Camp as Metaphor
What humans will learn at the edge of civilization.
Apr 23, 2012, Vol. 17, No. 30 • By EVE TUSHNET
Others among the staff don’t ask themselves those questions. Some of the counselors are just trying to get by, doing the grueling day-to-day work of dealing with the campers. (The work is humiliating: One counselor is constantly insulted by a camper, an old man who calls him “a stinking puddle of piss.” This phrase is picked up as a joke by all the other counselors, even though it causes him genuine distress. The counselors have to provide “the sort of help that left you stinking, scratched, and shaken.”) Some of them may be even worse. There’s a cajoling, weaseling side of youth, and some of the staffers begin to suspect that one of the counselors may be angling to abuse his position.

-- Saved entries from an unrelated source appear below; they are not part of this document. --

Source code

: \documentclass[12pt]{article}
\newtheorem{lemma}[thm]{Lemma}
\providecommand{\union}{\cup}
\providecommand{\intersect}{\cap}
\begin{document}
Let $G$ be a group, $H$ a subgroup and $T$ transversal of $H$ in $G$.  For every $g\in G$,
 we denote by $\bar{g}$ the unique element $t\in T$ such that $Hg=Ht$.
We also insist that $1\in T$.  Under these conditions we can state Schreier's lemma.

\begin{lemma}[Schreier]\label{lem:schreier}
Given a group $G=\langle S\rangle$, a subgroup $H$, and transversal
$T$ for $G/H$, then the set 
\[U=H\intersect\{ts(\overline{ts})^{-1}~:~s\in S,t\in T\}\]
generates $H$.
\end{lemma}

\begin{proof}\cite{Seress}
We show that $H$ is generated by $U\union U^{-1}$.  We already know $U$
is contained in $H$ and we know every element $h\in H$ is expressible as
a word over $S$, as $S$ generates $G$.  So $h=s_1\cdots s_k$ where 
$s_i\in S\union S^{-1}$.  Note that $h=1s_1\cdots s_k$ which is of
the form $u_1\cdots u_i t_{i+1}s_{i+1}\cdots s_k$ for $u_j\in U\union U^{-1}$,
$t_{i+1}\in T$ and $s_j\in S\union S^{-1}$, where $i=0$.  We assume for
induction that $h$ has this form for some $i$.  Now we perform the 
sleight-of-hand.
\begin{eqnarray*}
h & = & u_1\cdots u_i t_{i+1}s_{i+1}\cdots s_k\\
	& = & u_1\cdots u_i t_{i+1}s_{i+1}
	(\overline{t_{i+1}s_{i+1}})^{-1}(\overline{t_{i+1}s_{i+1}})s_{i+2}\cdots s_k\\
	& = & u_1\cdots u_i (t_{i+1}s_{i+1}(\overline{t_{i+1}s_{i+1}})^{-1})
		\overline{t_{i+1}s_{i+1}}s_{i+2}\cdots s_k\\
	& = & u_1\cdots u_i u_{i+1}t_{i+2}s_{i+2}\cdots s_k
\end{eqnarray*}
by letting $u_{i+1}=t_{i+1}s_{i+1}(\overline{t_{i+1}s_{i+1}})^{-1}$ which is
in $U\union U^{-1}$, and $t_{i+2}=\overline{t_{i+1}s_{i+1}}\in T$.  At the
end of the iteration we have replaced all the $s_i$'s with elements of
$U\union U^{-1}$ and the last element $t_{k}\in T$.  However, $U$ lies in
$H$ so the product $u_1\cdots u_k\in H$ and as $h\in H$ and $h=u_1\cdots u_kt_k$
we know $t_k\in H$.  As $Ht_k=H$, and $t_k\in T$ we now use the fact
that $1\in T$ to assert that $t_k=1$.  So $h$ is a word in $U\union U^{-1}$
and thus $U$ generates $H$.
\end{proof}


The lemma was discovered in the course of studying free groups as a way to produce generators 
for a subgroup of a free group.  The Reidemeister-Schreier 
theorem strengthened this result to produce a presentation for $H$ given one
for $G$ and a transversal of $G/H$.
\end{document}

The final disaster occurs in a tangle of compliance and disobedience: the counselor who breaks the rules, the camper who does as she’s told, Harriet’s instructions to Wyatt as she tries to prevent a tragedy, and his overreaching response to those instructions. The Inverted Forest portrays a world in which authority is both necessary and absent. There is no sure source of guidance. The young counselors lack the experience needed for moral judgment while Kindermann lacks both the generosity and the insight into human motivations which he desperately needs to exercise leadership responsibly.
Harriet and Wyatt—and the campers, helpless, doing as they’re told—are caught in the middle. They try to take on just enough responsibility and evade the worst of the burden. But by the end they, like everyone in a summer-camp novel, have been forced to grow up.
Eve Tushnet is a writer in Washington.